*Exercise*
Could you output the listing that follows exactly, without its images?

*Data for this exercise*
----------
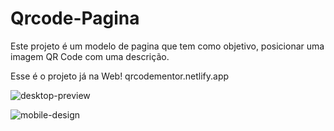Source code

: # Qrcode-Pagina
 Este projeto é um modelo de pagina que tem como objetivo, posicionar uma imagem QR Code com uma descrição.

Esse é o projeto já na Web! qrcodementor.netlify.app

![desktop-preview](https://user-images.githubusercontent.com/69826121/167444671-58adae3f-2a92-49cb-b6e4-53ff40314f35.jpg)


![mobile-design](https://user-images.githubusercontent.com/69826121/167444687-d2b48468-80d3-49d4-b2e9-b94e5f7916bf.jpg)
----------
*Response box*
Source code

: # Qrcode-Pagina
 Este projeto é um modelo de pagina que tem como objetivo, posicionar uma imagem QR Code com uma descrição.

Esse é o projeto já na Web! qrcodementor.netlify.app

![desktop-preview](https://user-images.githubusercontent.com/69826121/167444671-58adae3f-2a92-49cb-b6e4-53ff40314f35.jpg)


![mobile-design](https://user-images.githubusercontent.com/69826121/167444687-d2b48468-80d3-49d4-b2e9-b94e5f7916bf.jpg)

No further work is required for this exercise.